Pero el verdadero quid de la cuestión para el comprador español no está en China, sino en Valencia. Geely ya ha cerrado con Ford la compra de la nave Body 3 de la planta de Almusafes, la más moderna del complejo, para producir allí de forma independiente.
Qué modelo saldrá de esas líneas es todavía la gran incógnita. El grupo estudia fabricar un vehículo multienergía propio, con versiones híbrida, enchufable y eléctrica sobre plataforma GEA, y una silueta para Ford, y el E2 figura entre los candidatos que han sonado.
Y hecho en Valencia… o en ello están
Si finalmente aterriza en Valencia, este utilitario dejaría de ser un eléctrico chino más para convertirse en un coche con DNI español, con el impacto industrial que eso supondría para la marca y el entorno.
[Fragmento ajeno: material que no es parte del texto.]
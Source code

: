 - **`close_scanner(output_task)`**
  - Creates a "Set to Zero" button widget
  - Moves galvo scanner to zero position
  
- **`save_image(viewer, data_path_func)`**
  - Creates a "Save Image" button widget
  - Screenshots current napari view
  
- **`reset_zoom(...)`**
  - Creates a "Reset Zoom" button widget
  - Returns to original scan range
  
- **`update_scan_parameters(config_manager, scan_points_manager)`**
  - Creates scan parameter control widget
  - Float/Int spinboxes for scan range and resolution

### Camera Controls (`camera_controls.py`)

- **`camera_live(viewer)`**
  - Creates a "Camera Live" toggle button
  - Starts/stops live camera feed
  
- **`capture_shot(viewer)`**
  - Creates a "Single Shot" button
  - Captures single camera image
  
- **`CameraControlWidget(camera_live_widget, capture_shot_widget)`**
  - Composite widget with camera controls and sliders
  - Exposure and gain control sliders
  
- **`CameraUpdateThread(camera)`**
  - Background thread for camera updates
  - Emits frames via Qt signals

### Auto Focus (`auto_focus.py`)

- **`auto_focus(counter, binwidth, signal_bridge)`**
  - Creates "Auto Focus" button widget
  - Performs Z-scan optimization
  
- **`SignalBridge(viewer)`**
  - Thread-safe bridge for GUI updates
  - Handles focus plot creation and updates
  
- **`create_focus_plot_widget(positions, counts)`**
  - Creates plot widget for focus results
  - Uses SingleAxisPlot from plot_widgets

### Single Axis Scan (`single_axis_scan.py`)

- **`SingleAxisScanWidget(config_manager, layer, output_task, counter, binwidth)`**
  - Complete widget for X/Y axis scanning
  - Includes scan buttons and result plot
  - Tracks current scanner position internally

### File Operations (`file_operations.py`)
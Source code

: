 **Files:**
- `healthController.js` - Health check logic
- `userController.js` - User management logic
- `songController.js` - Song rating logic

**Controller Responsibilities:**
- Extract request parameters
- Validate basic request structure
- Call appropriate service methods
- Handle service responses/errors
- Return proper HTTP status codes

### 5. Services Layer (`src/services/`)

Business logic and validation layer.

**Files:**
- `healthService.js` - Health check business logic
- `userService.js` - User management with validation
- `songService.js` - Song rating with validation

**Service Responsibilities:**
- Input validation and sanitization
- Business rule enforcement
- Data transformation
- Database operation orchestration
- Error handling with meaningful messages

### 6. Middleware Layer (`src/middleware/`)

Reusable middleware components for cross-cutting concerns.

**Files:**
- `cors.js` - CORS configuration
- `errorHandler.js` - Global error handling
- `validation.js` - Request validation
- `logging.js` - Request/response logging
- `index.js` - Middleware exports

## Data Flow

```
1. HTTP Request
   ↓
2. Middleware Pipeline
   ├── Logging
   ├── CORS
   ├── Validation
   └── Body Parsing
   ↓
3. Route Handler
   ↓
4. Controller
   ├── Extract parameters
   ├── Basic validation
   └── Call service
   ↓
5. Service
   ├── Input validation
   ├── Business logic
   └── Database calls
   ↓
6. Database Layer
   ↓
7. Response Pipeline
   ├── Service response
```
Llegamos al apartado decisivo, el del bolsillo. Geely aún no ha desvelado las tarifas definitivas, pero, a la vista de lo agresivos que han sido los precios del E5 y el Starray, todo apunta a un punto de partida en torno a los 20.000 euros antes de ayudas. En su mercado de origen se vende desde unos 8.900 euros al cambio, una cifra irreplicable aquí, pero que da la medida de hasta dónde pueden apretar.
A ese precio, y con baterías LFP, carga rápida de serie y tracción trasera, el E2 se planta de tú a tú frente al Renault 5, el BYD Dolphin Surf o los mellizos Fiat Grande Panda y Citroën ë-C3. No será el de mayor autonomía ni el más afilado al volante, pero el que conquistó China sin que apenas supiéramos su nombre no viene a Europa solo de paseo.